Let your answer be the line containing "The Orion Collector streamlines" and every line below it to the end of the records, copied exactly.

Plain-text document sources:
::::::

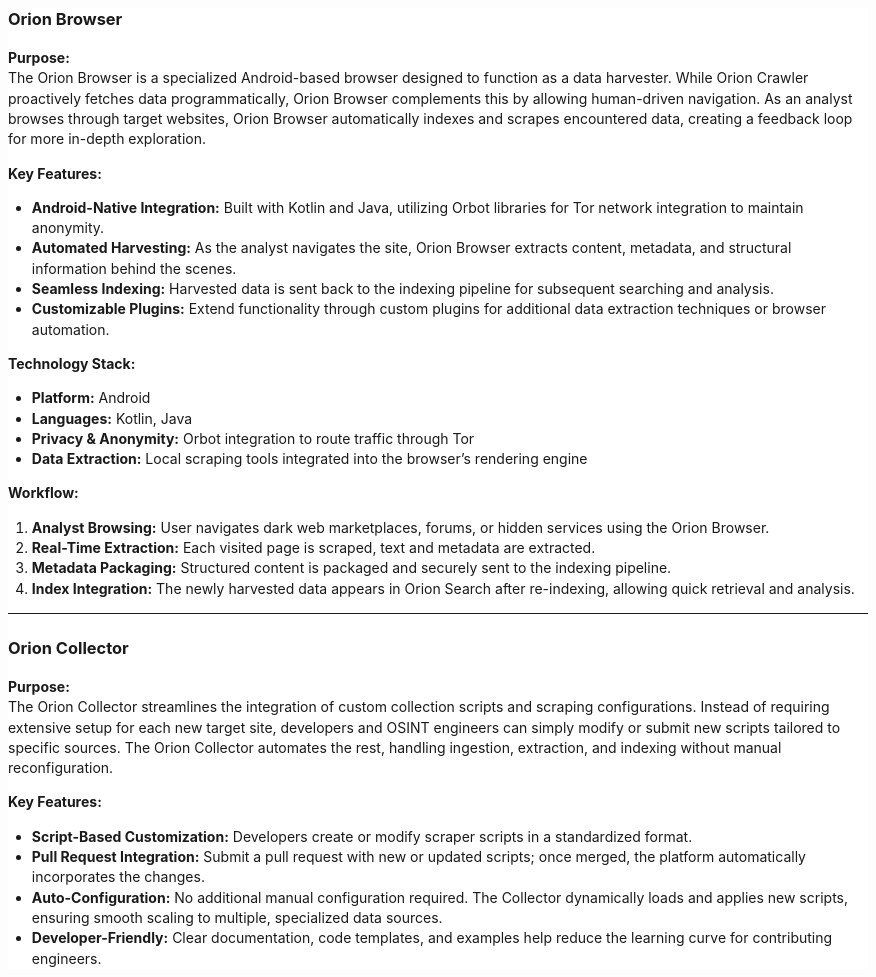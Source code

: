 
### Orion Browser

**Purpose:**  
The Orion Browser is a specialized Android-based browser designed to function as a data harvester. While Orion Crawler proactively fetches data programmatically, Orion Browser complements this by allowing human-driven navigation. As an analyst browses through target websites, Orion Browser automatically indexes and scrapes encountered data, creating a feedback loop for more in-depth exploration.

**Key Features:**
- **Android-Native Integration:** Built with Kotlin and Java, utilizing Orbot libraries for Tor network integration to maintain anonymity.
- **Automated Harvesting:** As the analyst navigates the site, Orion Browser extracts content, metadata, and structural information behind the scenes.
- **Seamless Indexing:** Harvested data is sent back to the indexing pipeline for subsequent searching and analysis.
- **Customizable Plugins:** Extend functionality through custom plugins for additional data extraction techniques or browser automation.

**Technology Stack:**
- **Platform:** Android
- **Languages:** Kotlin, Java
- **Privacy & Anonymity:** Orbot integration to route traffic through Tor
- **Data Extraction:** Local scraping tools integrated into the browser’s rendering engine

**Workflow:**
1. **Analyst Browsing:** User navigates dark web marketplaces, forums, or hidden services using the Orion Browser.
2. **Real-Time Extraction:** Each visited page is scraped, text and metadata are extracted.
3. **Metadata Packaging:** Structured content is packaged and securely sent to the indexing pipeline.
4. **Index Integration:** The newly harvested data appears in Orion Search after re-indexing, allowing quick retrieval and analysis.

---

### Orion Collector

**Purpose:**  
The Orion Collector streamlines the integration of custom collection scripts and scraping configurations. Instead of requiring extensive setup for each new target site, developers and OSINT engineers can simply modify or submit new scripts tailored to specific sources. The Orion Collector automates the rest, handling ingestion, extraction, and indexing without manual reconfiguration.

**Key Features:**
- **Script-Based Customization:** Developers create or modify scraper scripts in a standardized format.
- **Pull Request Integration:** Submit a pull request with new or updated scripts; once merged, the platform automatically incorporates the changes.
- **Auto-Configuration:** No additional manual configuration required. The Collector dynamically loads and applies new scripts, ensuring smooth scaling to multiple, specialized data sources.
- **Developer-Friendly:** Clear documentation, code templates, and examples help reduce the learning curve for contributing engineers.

::::::

#### [RESPONSE BOX]
The Orion Collector streamlines the integration of custom collection scripts and scraping configurations. Instead of requiring extensive setup for each new target site, developers and OSINT engineers can simply modify or submit new scripts tailored to specific sources. The Orion Collector automates the rest, handling ingestion, extraction, and indexing without manual reconfiguration.

**Key Features:**
- **Script-Based Customization:** Developers create or modify scraper scripts in a standardized format.
- **Pull Request Integration:** Submit a pull request with new or updated scripts; once merged, the platform automatically incorporates the changes.
- **Auto-Configuration:** No additional manual configuration required. The Collector dynamically loads and applies new scripts, ensuring smooth scaling to multiple, specialized data sources.
- **Developer-Friendly:** Clear documentation, code templates, and examples help reduce the learning curve for contributing engineers.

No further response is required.